Finding Size-Bias Distributions

1.6k Views Asked by At

For a RV $W$ with mean $\mu$, let $W^*$ denote the $W$-size biased distribution (so that $EG(W^*)=\frac{E(WG(W))}{\mu}$ for all functions $G$ for which the expectations exist).

I would like to learn how to find a formula for $W^* $ when $W=X_1+\cdots +X_n$ is a sum of dependent RVs. From "Multivariate Normal Approximations by Stein's Method and Size Bias Couplings", https://arxiv.org/pdf/math/0510586v1.pdf page 3:

We replace $X_I$ with $X^* _I$ where the random index is chosen independently with $\mathbb{P}(I=i)=\frac{EX_i}{\sum EX_j}$, and adjusting the remaining variables to their conditional distribution given the new value of $X_I$.

I cannot quite understand this statement. I want to be able to apply this to find $W^*$ for particular examples. For example, I'd like to know how to find $W^*$ when $X_i \sim Be(p_i)$ for $i=1,\ldots, n$.

1

There are 1 best solutions below

7
On BEST ANSWER

You need to assume your original random variable $W$ is nonnegative and has $0<E[W]<\infty$. Let us consider the discrete case under this assumption...

Discrete case

Suppose $W$ takes values in some discrete set of nonnegative values $\mathcal{W}$. For each $w \in \mathcal{W}$ let $P[W=w]$ be the corresponding probability mass. We want to find the mass function of the new random variable $W^*$, which also takes values on $\mathcal{W}$. We have for each $w \in \mathcal{W}$:

$$P[W^*=w] = E[1\{W^*=w\}] \overset{(a)}{=} \frac{E[W 1\{W=w\}]}{E[W]} = \frac{wP[W=w]}{E[W]} $$

where we have used $G(W) = 1\{W=w\}$ in step (a).

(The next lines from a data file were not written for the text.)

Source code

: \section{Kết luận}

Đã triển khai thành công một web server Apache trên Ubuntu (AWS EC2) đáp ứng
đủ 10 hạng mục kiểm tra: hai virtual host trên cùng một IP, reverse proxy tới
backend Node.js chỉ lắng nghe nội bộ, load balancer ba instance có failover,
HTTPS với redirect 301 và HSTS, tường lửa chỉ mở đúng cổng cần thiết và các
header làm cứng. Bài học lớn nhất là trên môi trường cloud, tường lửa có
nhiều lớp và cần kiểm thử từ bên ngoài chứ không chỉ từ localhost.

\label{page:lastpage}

You can see that $P[W^*=w]$ indeed defines a valid probability mass function because it is nonnegative and satisfies $\sum_{w \in \mathcal{W}} P[W^*=w]=1$. So, you can pick $W^*$ via this new mass function, and we indeed have $E[G(W^*)] = \frac{E[WG(W)]}{E[W]}$ for general functions $G$.

Intuition from renewal theory

If you know renewal theory, you can understand $W^*$ this way: Generate nonnegative i.i.d. random variables $\{W_j\}_{j=1}^{\infty}$, all with probability mass function $P[W=w]$ for $w \in \mathcal{W}$. This defines a renewal system with inter-arrival times given by the $W_j$ values (so a timeline $t \geq 0$ consists of back-to-back renewal periods). Intuitively, you obtain $W^*$ by sampling the renewal system "uniformly over all times $t\geq 0$." In particular, $W^*$ is the "size of the renewal period as seen by a random arrival" and has mass function $$P[W^*=w] = \lim_{t\rightarrow\infty} \frac{1}{t}\int_0^t 1\{\mbox{Renewal frame at time $t$ has size $w$}\} dt $$ where the right-hand-side converges to $\frac{wP[W=w]}{E[W]}$ with prob 1 by the renewal-reward theorem.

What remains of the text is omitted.